Soieries impériales pour Versailles, collection du Mobilier national

Le Grand Trianon accueille, en partenariat avec le Mobilier national, une exposition consacrée à l’exceptionnelle commande de 1811 de Napoléon aux manufactures lyonnaises de soieries destinées à remeubler le château de Versailles. L’exposition revient sur le contexte historique de cette commande, sur les techniques de fabrication et sur la création de ces 80 km de soieries livrées par les manufactures lyonnaises. Jamais utilisé en raison de la chute de l’Empire, cet ensemble de textiles est aujourd’hui dans un état de conservation exceptionnel. Il constitue un témoignage éloquent des savoir-faire des soyeux lyonnais et du goût sous le Premier Empire.

une commande exceptionnelle

En février 1810, Napoléon, qui avait émis le souhait de réaménager Versailles, octroya un fonds spécial de six millions de francs à cet effet. Au même moment, les manufactures lyonnaises de soieries connaissaient de grandes difficultés. L’Empereur désira réaliser une grande commande pour les sortir de cette crise et leur dédia deux millions de francs. Entre 1811 et 1813, ce ne sont pas moins de 80 km d’étoffes qui seront livrées par les soyeux lyonnais au Garde-meuble impérial pour Versailles. L’exposition que proposeront le château de Versailles et le Mobilier national reviendra sur l’historique de cette grande commande. 

La première partie de l’exposition évoque le contexte historique et économique de cette commande exceptionnelle. Des échantillons d’origine et des documents d’archives illustrent l’implication des différents acteurs, des soyeux lyonnais à la méticuleuse administration impériale qui développa à cette occasion des techniques de vérification inédites. De plus, les progrès du domaine textile sont évoqués grâce à la présentation d’une machine à tisser à la mécanique Jacquard ou de techniques d’investigation dans le domaine de la chimie et de la teinture.

Une deuxième partie est consacrée aux aménagements architecturaux envisagés pour Versailles par Napoléon formant le contexte de la commande passée aux soyeux de Lyon. Débats d’architectes et évolution du goût entre l’Ancien Régime et le début du XIXe siècle sont évoqués notamment grâce à des dessins de Jacques Gondoin.

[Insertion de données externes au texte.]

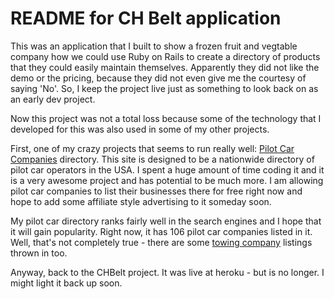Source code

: # README for CH Belt application

This was an application that I built to show a frozen fruit and vegtable company how we could use Ruby on Rails to create a directory of products that they could easily maintain themselves.  Apparently they did not like the demo or the pricing, because they did not even give me the courtesy of saying 'No'.  So, I keep the project live just as something to look back on as an early dev project.

Now this project was not a total loss because some of the technology that I developed for this was also used in some of my other projects.

First, one of my crazy projects that seems to run really well:  [Pilot Car Companies](https://pilotcarfinder.com) directory.  This site is designed to be a nationwide directory of pilot car operators in the USA.  I spent a huge amount of time coding it and it is a very awesome project and has potential to be much more.  I am allowing pilot car companies to list their businesses there for free right now and hope to add some affiliate style advertising to it someday soon.  

My pilot car directory ranks fairly well in the search engines and I hope that it will gain popularity.  Right now, it has 106 pilot car companies listed in it.  Well, that's not completely true - there are some [towing company](http://renotahoetow.com) listings thrown in too.

Anyway, back to the CHBelt project.  It was live at heroku - but is no longer.  I might light it back up soon.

une expression des savoir-faire de la soierie lyonnaise

L’exposition propose ensuite de découvrir les projets de décor pour Versailles par les différents soyeux lyonnais et la destinée des soieries de la grande commande de Napoléon, notamment sous la monarchie de Juillet et le Second Empire. Les 80 km d’étoffes livrées en 1813 et jamais utilisées sous le Premier Empire témoignent de l’originalité inattendue des couleurs et des motifs retenus. Les soyeux de Lyon, relancés grâce cette commande considérable, rivaliseront d’audace pour satisfaire l’Empereur et son épouse. L’exposition présentera un ensemble unique de 120 soieries. 

Grâce à des échantillons de soieries très variés selon leur coloris et leurs motifs, l’exposition se penche sur l’univers des manufactures de Lyon sous le Premier Empire.

Enfin, exceptionnellement, la visite de l’appartement de l’Empereur au Grand Trianon est intégrée au parcours de l’exposition. Des échantillons des étoffes lyonnaises d’origine sont mises en regard des restitutions textiles. 

Vingt-huit manufactures
Au métier pour Versailles

Capitale de la soie depuis la Renaissance, Lyon compte sous l’Empire plus de deux cents fabricants de soie, employant jusqu’à 13 300 métiers à tisser. Ces soyeux, membres d’une même famille ou simples associés, emploient des dessinateurs communs, fusionnent parfois sous de nouvelles raisons sociales au gré de leur histoire et diversifient pour certains leurs activités dans d’autres villes (Cartier Fils, négociant à Paris, possède des métiers à tisser à Tours mais travaille avec Seguin & Cie à Lyon). Pour réaliser les étoffes de l’ameublement idéal de Versailles, le Garde-Meuble impérial sélectionne vingt-huit d’entre eux, répartissant les commandes en étoffes riches ou unies.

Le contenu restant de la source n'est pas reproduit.